# Problem to solve
What is needed is an exact copy of the listing, with no pictures in it.

# # # #

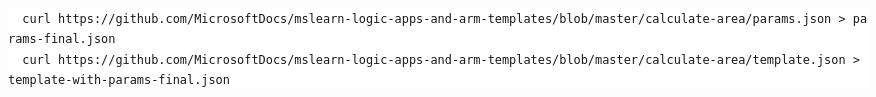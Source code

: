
   ```azurecli
    curl https://github.com/MicrosoftDocs/mslearn-logic-apps-and-arm-templates/blob/master/calculate-area/params.json > params-final.json
    curl https://github.com/MicrosoftDocs/mslearn-logic-apps-and-arm-templates/blob/master/calculate-area/template.json > template-with-params-final.json
  ```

# # # #

# Written response
Source code

:
   ```azurecli
    curl https://github.com/MicrosoftDocs/mslearn-logic-apps-and-arm-templates/blob/master/calculate-area/params.json > params-final.json
    curl https://github.com/MicrosoftDocs/mslearn-logic-apps-and-arm-templates/blob/master/calculate-area/template.json > template-with-params-final.json
  ```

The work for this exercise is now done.